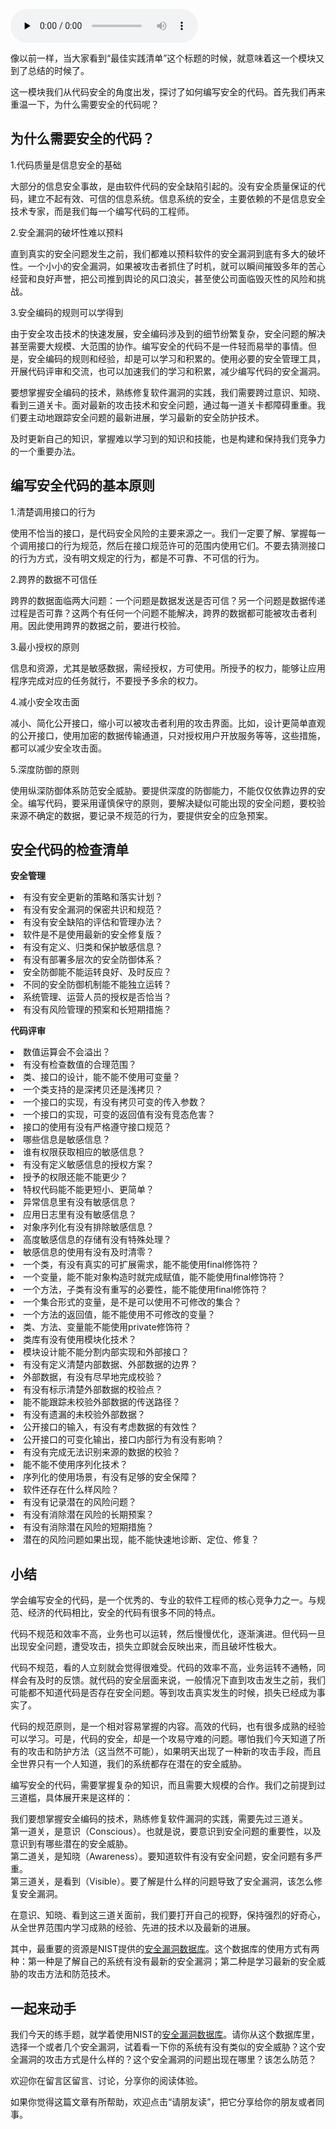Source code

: <audio id="audio" title="43 | 编写安全代码的最佳实践清单" controls="" preload="none"><source id="mp3" src="https://static001.geekbang.org/resource/audio/0b/88/0b64312442f1a8ed16450eddec802b88.mp3"></audio>

像以前一样，当大家看到“最佳实践清单”这个标题的时候，就意味着这一个模块又到了总结的时候了。

这一模块我们从代码安全的角度出发，探讨了如何编写安全的代码。首先我们再来重温一下，为什么需要安全的代码呢？

## 为什么需要安全的代码？

1.代码质量是信息安全的基础

大部分的信息安全事故，是由软件代码的安全缺陷引起的。没有安全质量保证的代码，建立不起有效、可信的信息系统。信息系统的安全，主要依赖的不是信息安全技术专家，而是我们每一个编写代码的工程师。

2.安全漏洞的破坏性难以预料

直到真实的安全问题发生之前，我们都难以预料软件的安全漏洞到底有多大的破坏性。一个小小的安全漏洞，如果被攻击者抓住了时机，就可以瞬间摧毁多年的苦心经营和良好声誉，把公司推到舆论的风口浪尖，甚至使公司面临毁灭性的风险和挑战。

3.安全编码的规则可以学得到

由于安全攻击技术的快速发展，安全编码涉及到的细节纷繁复杂，安全问题的解决甚至需要大规模、大范围的协作。编写安全的代码不是一件轻而易举的事情。但是，安全编码的规则和经验，却是可以学习和积累的。使用必要的安全管理工具，开展代码评审和交流，也可以加速我们的学习和积累，减少编写代码的安全漏洞。

要想掌握安全编码的技术，熟练修复软件漏洞的实践，我们需要跨过意识、知晓、看到三道关卡。面对最新的攻击技术和安全问题，通过每一道关卡都障碍重重。我们要主动地跟踪安全问题的最新进展，学习最新的安全防护技术。

及时更新自己的知识，掌握难以学习到的知识和技能，也是构建和保持我们竞争力的一个重要办法。

## 编写安全代码的基本原则

1.清楚调用接口的行为

使用不恰当的接口，是代码安全风险的主要来源之一。我们一定要了解、掌握每一个调用接口的行为规范，然后在接口规范许可的范围内使用它们。不要去猜测接口的行为方式，没有明文规定的行为，都是不可靠、不可信的行为。

2.跨界的数据不可信任

跨界的数据面临两大问题：一个问题是数据发送是否可信？另一个问题是数据传递过程是否可靠？这两个有任何一个问题不能解决，跨界的数据都可能被攻击者利用。因此使用跨界的数据之前，要进行校验。

3.最小授权的原则

信息和资源，尤其是敏感数据，需经授权，方可使用。所授予的权力，能够让应用程序完成对应的任务就行，不要授予多余的权力。

4.减小安全攻击面

减小、简化公开接口，缩小可以被攻击者利用的攻击界面。比如，设计更简单直观的公开接口，使用加密的数据传输通道，只对授权用户开放服务等等，这些措施，都可以减少安全攻击面。

5.深度防御的原则

使用纵深防御体系防范安全威胁。要提供深度的防御能力，不能仅仅依靠边界的安全。编写代码，要采用谨慎保守的原则，要解决疑似可能出现的安全问题，要校验来源不确定的数据，要记录不规范的行为，要提供安全的应急预案。

## 安全代码的检查清单

**安全管理**

<li>
有没有安全更新的策略和落实计划？
</li>
<li>
有没有安全漏洞的保密共识和规范？
</li>
<li>
有没有安全缺陷的评估和管理办法？
</li>
<li>
软件是不是使用最新的安全修复版？
</li>
<li>
有没有定义、归类和保护敏感信息？
</li>
<li>
有没有部署多层次的安全防御体系？
</li>
<li>
安全防御能不能运转良好、及时反应？
</li>
<li>
不同的安全防御机制能不能独立运转？
</li>
<li>
系统管理、运营人员的授权是否恰当？
</li>
<li>
有没有风险管理的预案和长短期措施？
</li>

**代码评审**

<li>
数值运算会不会溢出？
</li>
<li>
有没有检查数值的合理范围？
</li>
<li>
类、接口的设计，能不能不使用可变量？
</li>
<li>
一个类支持的是深拷贝还是浅拷贝？
</li>
<li>
一个接口的实现，有没有拷贝可变的传入参数？
</li>
<li>
一个接口的实现，可变的返回值有没有竞态危害？
</li>
<li>
接口的使用有没有严格遵守接口规范？
</li>
<li>
哪些信息是敏感信息？
</li>
<li>
谁有权限获取相应的敏感信息？
</li>
<li>
有没有定义敏感信息的授权方案？
</li>
<li>
授予的权限还能不能更少？
</li>
<li>
特权代码能不能更短小、更简单？
</li>
<li>
异常信息里有没有敏感信息？
</li>
<li>
应用日志里有没有敏感信息？
</li>
<li>
对象序列化有没有排除敏感信息？
</li>
<li>
高度敏感信息的存储有没有特殊处理？
</li>
<li>
敏感信息的使用有没有及时清零？
</li>
<li>
一个类，有没有真实的可扩展需求，能不能使用final修饰符？
</li>
<li>
一个变量，能不能对象构造时就完成赋值，能不能使用final修饰符？
</li>
<li>
一个方法，子类有没有重写的必要性，能不能使用final修饰符？
</li>
<li>
一个集合形式的变量，是不是可以使用不可修改的集合？
</li>
<li>
一个方法的返回值，能不能使用不可修改的变量？
</li>
<li>
类、方法、变量能不能使用private修饰符？
</li>
<li>
类库有没有使用模块化技术？
</li>
<li>
模块设计能不能分割内部实现和外部接口？
</li>
<li>
有没有定义清楚内部数据、外部数据的边界？
</li>
<li>
外部数据，有没有尽早地完成校验？
</li>
<li>
有没有标示清楚外部数据的校验点？
</li>
<li>
能不能跟踪未校验外部数据的传送路径？
</li>
<li>
有没有遗漏的未校验外部数据？
</li>
<li>
公开接口的输入，有没有考虑数据的有效性？
</li>
<li>
公开接口的可变化输出，接口内部行为有没有影响？
</li>
<li>
有没有完成无法识别来源的数据的校验？
</li>
<li>
能不能不使用序列化技术？
</li>
<li>
序列化的使用场景，有没有足够的安全保障？
</li>
<li>
软件还存在什么样风险？
</li>
<li>
有没有记录潜在的风险问题？
</li>
<li>
有没有消除潜在风险的长期预案？
</li>
<li>
有没有消除潜在风险的短期措施？
</li>
<li>
潜在的风险问题如果出现，能不能快速地诊断、定位、修复？
</li>

## 小结

学会编写安全的代码，是一个优秀的、专业的软件工程师的核心竞争力之一。与规范、经济的代码相比，安全的代码有很多不同的特点。

代码不规范和效率不高，业务也可以运转，然后慢慢优化，逐渐演进。但代码一旦出现安全问题，遭受攻击，损失立即就会反映出来，而且破坏性极大。

代码不规范，看的人立刻就会觉得很难受。代码的效率不高，业务运转不通畅，同样会有及时的反馈。就代码的安全层面来说，一般情况下直到攻击发生之前，我们可能都不知道代码是否存在安全问题。等到攻击真实发生的时候，损失已经成为事实了。

代码的规范原则，是一个相对容易掌握的内容。高效的代码，也有很多成熟的经验可以学习。可是，代码的安全，却是一个攻易守难的问题。哪怕我们今天知道了所有的攻击和防护方法（这当然不可能），如果明天出现了一种新的攻击手段，而且全世界只有一个人知道，我们的系统都存在潜在的安全威胁。

编写安全的代码，需要掌握复杂的知识，而且需要大规模的合作。我们之前提到过三道槛，具体展开来是这样的：

> 
<p>我们要想掌握安全编码的技术，熟练修复软件漏洞的实践，需要先过三道关。<br/>
第一道关，是意识（Conscious）。也就是说，要意识到安全问题的重要性，以及意识到有哪些潜在的安全威胁。<br/>
第二道关，是知晓（Awareness）。要知道软件有没有安全问题，安全问题有多严重。<br/>
第三道关，是看到（Visible）。要了解是什么样的问题导致了安全漏洞，该怎么修复安全漏洞。</p>


在意识、知晓、看到这三道关面前，我们要打开自己的视野，保持强烈的好奇心，从全世界范围内学习成熟的经验、先进的技术以及最新的进展。

其中，最重要的资源是NIST提供的[安全漏洞数据库](https://nvd.nist.gov/)。这个数据库的使用方式有两种：第一种是了解自己的系统有没有最新的安全漏洞；第二种是学习最新的安全威胁的攻击方法和防范技术。

## 一起来动手

我们今天的练手题，就学着使用NIST的[安全漏洞数据库](https://nvd.nist.gov/)。请你从这个数据库里，选择一个或者几个安全漏洞，试着看一下你的系统有没有类似的安全威胁？这个安全漏洞的攻击方式是什么样的？这个安全漏洞的问题出现在哪里？该怎么防范？

欢迎你在留言区留言、讨论，分享你的阅读体验。

如果你觉得这篇文章有所帮助，欢迎点击“请朋友读”，把它分享给你的朋友或者同事。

Work instruction: Search the data above for the string "熟练修复软件漏洞的实践" and return every line that has it.

Your response:
要想掌握安全编码的技术，熟练修复软件漏洞的实践，我们需要跨过意识、知晓、看到三道关卡。面对最新的攻击技术和安全问题，通过每一道关卡都障碍重重。我们要主动地跟踪安全问题的最新进展，学习最新的安全防护技术。
<p>我们要想掌握安全编码的技术，熟练修复软件漏洞的实践，需要先过三道关。<br/>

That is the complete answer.